Que saudade das noites de sábado, garoa fina e preguiça tomando conta do apartamento quentinho, com cheiro de chocolate quente! Na tevê, um daqueles filmes do Corujão — quem não se lembra do Corujão? — com atores engraçados e trama sem muitas pretensões. Algo como Assassinato por morte (Murder by death, com Peter Sellers e Truman Capote), filme de 1976 em que um milionário excêntrico chama os melhores detetives do mundo para desvendar um crime que ainda vai acontecer. Hilário e delicioso. E, pelo que eu sei e para minha decepção, fora de catálogo. Quando era pequena, assisti a esse filme num sabadão de madrugada — o que era uma coisa sensacional, porque crianças não podiam ficar acordadas até “de noitão” — e fiquei meses falando dele aos meus pais, coitados. (Mas, quando a gente cresce, parece que passar um fim de semana em casa sem fazer nada, só vendo um filminho, é um crime terrível. Desses previstos pelo código penal e tudo. Então, façamos de conta que ninguém faz isso, certo?)
Nessa mesma época, adorava brincar de Detetive. Aquele jogo de tabuleiro em que temos de desvendar qual daquelas pessoas com nomes estranhos é a assassina do sr. Body. E ainda dizer qual arma usou e em que parte da casa aconteceu o crime. Assim: “Coronel Mostarda… com o candelabro… na sala de música!” Bons tempos! Naquela época, não lia muito, não. O máximo da empolgação com algo escrito eram os gibis da Turma da Mônica. Mas, lá pela quarta série, comecei a ler uns livros da Coleção Vaga-Lume. Lembro bem do livro Um cadáver ouve rádio, de Marcos Rey. E gostei da coisa. As tramas dessas histórias policiais, que envolvem muitos personagens e estão sempre cheias de reviravoltas são muito atraentes.
Não vou dizer que sou uma grande leitora de romances policiais. Sou mais de assistir aos filmes — que me perdoem os amantes da literatura, mas é verdade. Quando era mais novinha, achava que ler histórias policiais era “coisa de piá”. Algo assim como brincar com o Falcon. Então, lia outros tipos de livros. Mas, vez ou outra, cai um livro policial na minha mão. E aí, leio. Claro. Como aconteceu com Os demônios morrem duas vezes, de Fernando Pessoa Ferreira. Livro interessante, bem leve e de leitura fácil.
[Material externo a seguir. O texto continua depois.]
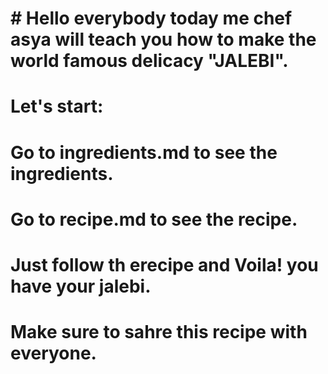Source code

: # # Hello everybody today me chef asya will teach you how to make the world famous delicacy "JALEBI".
# Let's start:
# Go to ingredients.md to see the ingredients.
# Go to recipe.md to see the recipe.
# Just follow th erecipe and Voila! you have your jalebi.
# Make sure to sahre this recipe with everyone.

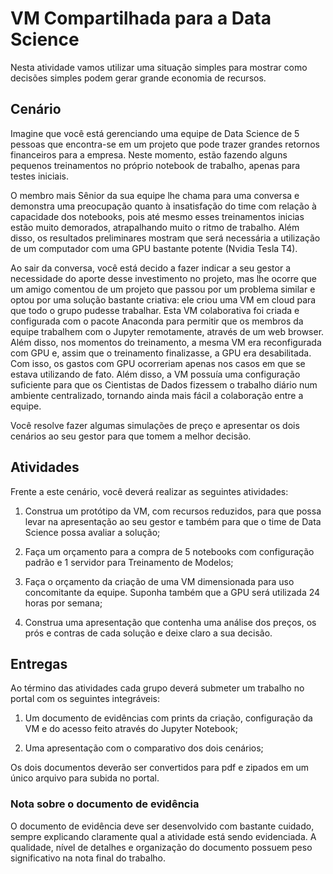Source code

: # VM Compartilhada para a Data Science

Nesta atividade vamos utilizar uma situação simples para mostrar como decisões simples podem gerar grande economia de recursos.

## Cenário

Imagine que você está gerenciando uma equipe de Data Science de 5 pessoas que encontra-se em um projeto que pode trazer grandes retornos financeiros para a empresa. Neste momento, estão fazendo alguns pequenos treinamentos no próprio notebook de trabalho, apenas para testes iniciais.

O membro mais Sênior da sua equipe lhe chama para uma conversa e demonstra uma preocupação quanto à insatisfação do time com relação à capacidade dos notebooks, pois até mesmo esses treinamentos inicias estão muito demorados, atrapalhando muito o ritmo de trabalho. Além disso, os resultados preliminares mostram que será necessária a utilização de um computador com uma GPU bastante potente (Nvidia Tesla T4).

Ao sair da conversa, você está decido a fazer indicar a seu gestor a necessidade do aporte desse investimento no projeto, mas lhe ocorre que um amigo comentou de um projeto que passou por um problema similar e optou por uma solução bastante criativa: ele criou uma VM em cloud para que todo o grupo pudesse trabalhar. Esta VM colaborativa foi criada e configurada com o pacote Anaconda para permitir que os membros da equipe trabalhem com o Jupyter remotamente, através de um web browser. Além disso, nos momentos do treinamento, a mesma VM era reconfigurada com GPU e, assim que o treinamento finalizasse, a GPU era desabilitada. Com isso, os gastos com GPU ocorreriam apenas nos casos em que se estava utilizando de fato. Além disso, a VM possuía uma configuração suficiente para que os Cientistas de Dados fizessem o trabalho diário num ambiente centralizado, tornando ainda mais fácil a colaboração entre a equipe.

Você resolve fazer algumas simulações de preço e apresentar os dois cenários ao seu gestor para que tomem a melhor decisão.

## Atividades

Frente a este cenário, você deverá realizar as seguintes atividades:

1. Construa um protótipo da VM, com recursos reduzidos, para que possa levar na apresentação ao seu gestor e também para que o time de Data Science possa avaliar a solução;
 
2. Faça um orçamento para a compra de 5 notebooks com configuração padrão e 1 servidor para Treinamento de Modelos;
   
3. Faça o orçamento da criação de uma VM dimensionada para uso concomitante da equipe. Suponha também que a GPU será utilizada 24 horas por semana;
   
4. Construa uma apresentação que contenha uma análise dos preços, os prós e contras de cada solução e deixe claro a sua decisão.

## Entregas

Ao término das atividades cada grupo deverá submeter um trabalho no portal com os seguintes integráveis:
1. Um documento de evidências com prints da criação, configuração da VM e do acesso feito através do Jupyter Notebook;
   
2. Uma apresentação com o comparativo dos dois cenários;

Os dois documentos deverão ser convertidos para pdf e zipados em um único arquivo para subida no portal.

### Nota sobre o documento de evidência

O documento de evidência deve ser desenvolvido com bastante cuidado, sempre explicando claramente qual a atividade está sendo evidenciada. A qualidade, nível de detalhes e organização do documento possuem peso significativo na nota final do trabalho.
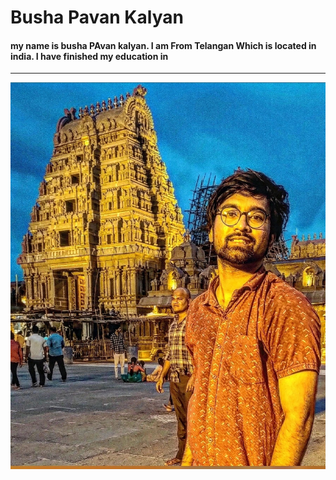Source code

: # Busha Pavan Kalyan

#### my name is busha PAvan kalyan. I am From Telangan Which is located in india. I have finished my education in

---

 ![mypic](IMG_20220719_042505_586-2.jpg)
Mas falar sobre livros policiais é sempre um pouco perigoso. Dar pistas demais sobre os assassinos ou mostrar as fragilidades do texto podem fazer com que o possível leitor se desinteresse pela história. De qualquer forma, contar a sinopse não vai estragar a leitura de ninguém. Então, vamos a ela: Omar e Gilberto, uma dupla de policiais da delegacia da Vila Madalena, em São Paulo, investiga o assassinato de um travesti. Tudo normal, não fosse a morte de outro, na mesma região. E alguns acasos, como um morador de um dos prédios da redondeza que vê jovens, fortes e louros rapazes torturando um pobre coitado da janela do apartamento da frente, no melhor estilo Janela indiscreta; e um moço jovem, louro e forte é baleado com o mesmo tipo de arma usado para apagar um famoso e procuradíssimo traficante de internacional de drogas. Nada de muito diferente ou com muito suspense. De todo modo, prende a atenção.
A leitura desse tipo de livro fica mais interessante quando a história abre espaço para outros personagens secundários, que sempre deixam aquela pulguinha atrás da orelha: será que ele está envolvido nesse crime? Em Os demônios…, esses personagens são o babalorixá Robério de Oba-Telá — moço atraente, de olhos azuis e ascendência italiana, que já teve um caso com a mulher de Omar — e Pitágoras, ex-cunhado da futura namorada de Gilberto. No mais, tudo como manda o figurino: um dos investigadores se apaixona por uma bela mulher, mais rica e que precisa de um companheiro que tenha uma situação financeira mais interessante do que a de um policial; bandidos inexperientes deixam pistas por todos os lugares em que passam; e várias coincidências caem no colo dos policiais, que juntam as peças do quebra-cabeça até montá-lo todinho.
Mas um dos trunfos do livro é a “locação”. A trama se passa em um lugar muito próximo de nós, leitores tupiniquins: Vila Madalena, São Paulo. Bairro boêmio de uma cidade cheia de olheiras, marcas do pouco sono. E que está sempre nas páginas dos jornais — não só nas policiais, mas também e com freqüência nelas. É fácil entender que em São Paulo tipos com os comportamentos mais estranhos tenham tanto destaque. A cidade de vários sotaques, cores, cheiros e músicas é um bom ponto de partida para uma história que envolve intolerâncias e disputas raciais. Um pequeno mundo, com suas falhas, seus medos e inseguranças. É claro que esses fatos poderiam ter acontecido em qualquer capital nacional. Goiânia, Salvador ou Belém. Mas São Paulo é um tanto mais “universal”. Mas, fundamental informação, Ferreira mora na capital paulista há 37 anos, depois de ter passado por Olinda, Curitiba e Rio de Janeiro. E isso faz, sim, diferença na hora de escrever. Conhece as ruas e as pessoas de lá como eu conheço a Rua XV e o sotaque leite quente de Curitiba. E conhece muito bem a garoa. De sábado e de todos os outros dias da semana.